Change dependency update function to operate on index.html only rather then copy whls over (#7487)

atalman · web-flow · commit 3d54b84b3912 · 2025-11-20T09:37:54.000-05:00
Fixes : pytorch/pytorch#159409 We process index.html file rather then whl files. This will allow us to remove all conda and pypi dependencies from our s3 and CDN. CUDA package example: https://pypi.nvidia.com/nvidia-cuda-nvrtc/ Simple pypi index example: https://pypi.org/simple/filelock/ Deployment strategy: 1. Deploy only 1 cuda and 1 non cuda package index in nightly 2. Run delete these packages from nightly repo 3. Test 4. Deploy rest of the dependencies 5. Test
diff --git a/.github/workflows/update-s3-dependencies.yml b/.github/workflows/update-s3-dependencies.yml
@@ -1,11 +1,6 @@
 name: Update S3 HTML dependencies for download.pytorch.org nightly and test
 
 on:
-  push:
-    branches:
-      - main
-    paths:
-      - s3_management/update_dependencies.py
   workflow_dispatch:
     inputs:
       dryrun:
diff --git a/s3_management/manage.py b/s3_management/manage.py
@@ -563,7 +563,36 @@ def to_simple_packages_html(
         out.append("<!DOCTYPE html>")
         out.append("<html>")
         out.append("  <body>")
-        for pkg_name in sorted(self.get_package_names(subdir)):
+
+        # Get packages from wheel files
+        packages_from_wheels = set(self.get_package_names(subdir))
+
+        # Also find packages that have index.html but no wheels
+        packages_with_index_only = set()
+        resolved_subdir = self._resolve_subdir(subdir)
+
+        # List all objects in the subdir to find packagename/index.html patterns
+        prefix_to_search = f"{resolved_subdir}/"

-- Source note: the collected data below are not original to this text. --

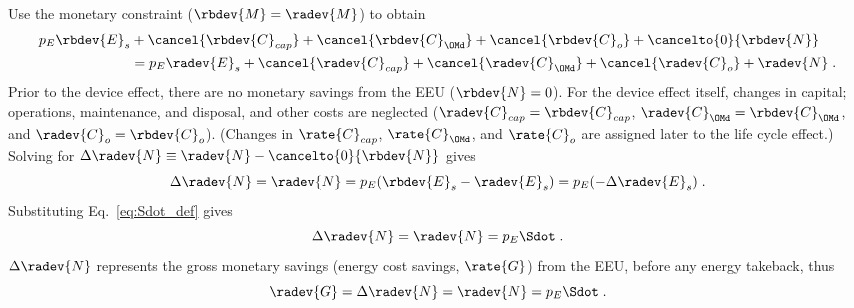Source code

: \begin{landscape}
{Use the monetary constraint ($\rbdev{M} = \radev{M}$) to obtain
%
\begin{align}
  p_E \rbdev{E}_s &+ \cancel{\rbdev{C}_{cap}} + \cancel{\rbdev{C}_{\OMd}} + \cancel{\rbdev{C}_o} + \cancelto{0}{\rbdev{N}} \nonumber \\
                  &= p_E \radev{E}_s + \cancel{\radev{C}_{cap}} + \cancel{\radev{C}_{\OMd}} + \cancel{\radev{C}_o}  + \radev{N} \; .
\end{align}
%
Prior to the device effect, there are no monetary savings from the EEU ($\rbdev{N} = 0$).
For the device effect itself, 
changes in capital; operations, maintenance, and disposal, and other costs are neglected
($\radev{C}_{cap} = \rbdev{C}_{cap}$, $\radev{C}_{\OMd} = \rbdev{C}_{\OMd}$, and $\radev{C}_o = \rbdev{C}_o$).
(Changes in $\rate{C}_{cap}$, $\rate{C}_{\OMd}$, and $\rate{C}_o$ 
are assigned later to the life cycle effect.)
Solving for $\Delta \radev{N} \equiv \radev{N} - \cancelto{0}{\rbdev{N}}$ gives 
%
\begin{equation}
  \Delta \radev{N} = \radev{N} = p_E(\rbdev{E}_s - \radev{E}_s) = p_E (-\Delta \radev{E}_s) \; .
\end{equation}
%
Substituting Eq.~\ref{eq:Sdot_def} gives
%
\begin{equation}
  \Delta \radev{N} = \radev{N} = p_E \Sdot \; .
\end{equation}
%
$\Delta \radev{N}$ represents the gross monetary savings (energy cost savings, $\rate{G}$) from the EEU, 
before any energy takeback, thus
%
\begin{equation} \label{eq:G_dot}
  \radev{G} = \Delta \radev{N} = \radev{N} = p_E \Sdot \; .
\end{equation}
}

\end{landscape}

+        for obj in BUCKET.objects.filter(Prefix=prefix_to_search):
+            # Check if this is a packagename/index.html file
+            relative_key = obj.key[len(prefix_to_search) :]

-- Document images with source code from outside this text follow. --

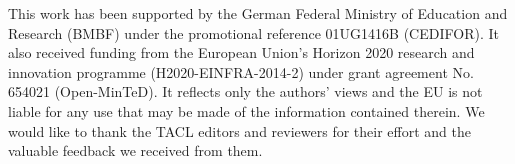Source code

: \documentclass[11pt,letterpaper]{article}
\begin{document}
This work has been supported by the German Federal Ministry of Education and Research (BMBF) 
under the promotional reference 01UG1416B (CEDIFOR).
It also received funding from the European Union's
Horizon 2020 research and innovation programme (H2020-EINFRA-2014-2) under grant agreement No. 654021 
(Open-MinTeD). It reflects only the authors’ views and the EU is 
not liable for any use that may be made of the information contained therein. 
We would like to thank the TACL editors and reviewers for their effort and the valuable feedback we received from them.




\end{document}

+            parts = relative_key.split("/")
+            if len(parts) == 2 and parts[1] == "index.html":
+                package_name = parts[0].replace("-", "_")
+                # Convert back to the format used in wheel names (use _ not -)
+                # But we need to check if this package already has wheels
+                if package_name.lower() not in {
+                    p.lower() for p in packages_from_wheels
+                }:
+                    packages_with_index_only.add(package_name)
+                    print(
+                        f"INFO: Including package '{package_name}' in {prefix_to_search} (has index.html but no wheels)"
+                    )
+
+        # Combine both sets of packages
+        all_packages = packages_from_wheels | packages_with_index_only
+
+        for pkg_name in sorted(all_packages):
             out.append(
                 f'    <a href="{pkg_name.lower().replace("_", "-")}/">{pkg_name.replace("_", "-")}</a><br/>'
             )
@@ -588,6 +617,7 @@ def upload_libtorch_html(self) -> None:
     def upload_pep503_htmls(self) -> None:
         for subdir in self.subdirs:
             index_html = self.to_simple_packages_html(subdir=subdir)
+
             for bucket in INDEX_BUCKETS:
                 print(f"INFO Uploading {subdir}/index.html to {bucket.name}")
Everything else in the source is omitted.